*** Opening Input records ***

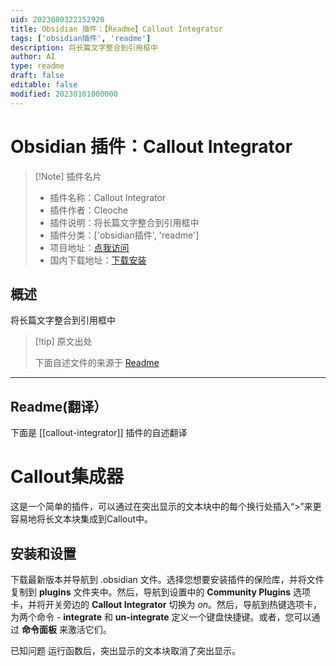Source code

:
 ```yaml
---
uid: 2023080322152920
title: Obsidian 插件：【Readme】Callout Integrator
tags: ['obsidian插件', 'readme']
description: 将长篇文字整合到引用框中
author: AI
type: readme
draft: false
editable: false
modified: 20230101000000
---
```


# Obsidian 插件：Callout Integrator

> [!Note] 插件名片
> - 插件名称：Callout Integrator
> - 插件作者：Cleoche
> - 插件说明：将长篇文字整合到引用框中
> - 插件分类：['obsidian插件', 'readme']
> - 项目地址：[点我访问](https://github.com/Cleoche/obsidian-callout-integrator)
> - 国内下载地址：[下载安装](https://pkmer.cn/products/plugin/pluginMarket/?callout-integrator)

## 概述

将长篇文字整合到引用框中



> [!tip] 原文出处
> 
>下面自述文件的来源于 [Readme](https://ghproxy.net/https://raw.githubusercontent.com/Cleoche/obsidian-callout-integrator/master/README.md)
> 

---

## Readme(翻译）

下面是 [[callout-integrator]] 插件的自述翻译


# Callout集成器

这是一个简单的插件，可以通过在突出显示的文本块中的每个换行处插入“>”来更容易地将长文本块集成到Callout中。

## 安装和设置
下载最新版本并导航到 .obsidian 文件。选择您想要安装插件的保险库，并将文件复制到 **plugins** 文件夹中。然后，导航到设置中的 **Community Plugins** 选项卡，并将开关旁边的 **Callout Integrator** 切换为 *on*。然后，导航到热键选项卡，为两个命令 - **integrate** 和 **un-integrate** 定义一个键盘快捷键。或者，您可以通过 **命令面板** 来激活它们。

已知问题
运行函数后，突出显示的文本块取消了突出显示。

*** Closing Input records ***

» Exercise description
Without the images, output all the entries exactly as they stand.

» Response for this exercise
Source code

:
 ```yaml
---
uid: 2023080322152920
title: Obsidian 插件：【Readme】Callout Integrator
tags: ['obsidian插件', 'readme']
description: 将长篇文字整合到引用框中
author: AI
type: readme
draft: false
editable: false
modified: 20230101000000
---
```


# Obsidian 插件：Callout Integrator

> [!Note] 插件名片
> - 插件名称：Callout Integrator
> - 插件作者：Cleoche
> - 插件说明：将长篇文字整合到引用框中
> - 插件分类：['obsidian插件', 'readme']
> - 项目地址：[点我访问](https://github.com/Cleoche/obsidian-callout-integrator)
> - 国内下载地址：[下载安装](https://pkmer.cn/products/plugin/pluginMarket/?callout-integrator)

## 概述

将长篇文字整合到引用框中



> [!tip] 原文出处
> 
>下面自述文件的来源于 [Readme](https://ghproxy.net/https://raw.githubusercontent.com/Cleoche/obsidian-callout-integrator/master/README.md)
> 

---

## Readme(翻译）

下面是 [[callout-integrator]] 插件的自述翻译


# Callout集成器

这是一个简单的插件，可以通过在突出显示的文本块中的每个换行处插入“>”来更容易地将长文本块集成到Callout中。

## 安装和设置
下载最新版本并导航到 .obsidian 文件。选择您想要安装插件的保险库，并将文件复制到 **plugins** 文件夹中。然后，导航到设置中的 **Community Plugins** 选项卡，并将开关旁边的 **Callout Integrator** 切换为 *on*。然后，导航到热键选项卡，为两个命令 - **integrate** 和 **un-integrate** 定义一个键盘快捷键。或者，您可以通过 **命令面板** 来激活它们。

已知问题
运行函数后，突出显示的文本块取消了突出显示。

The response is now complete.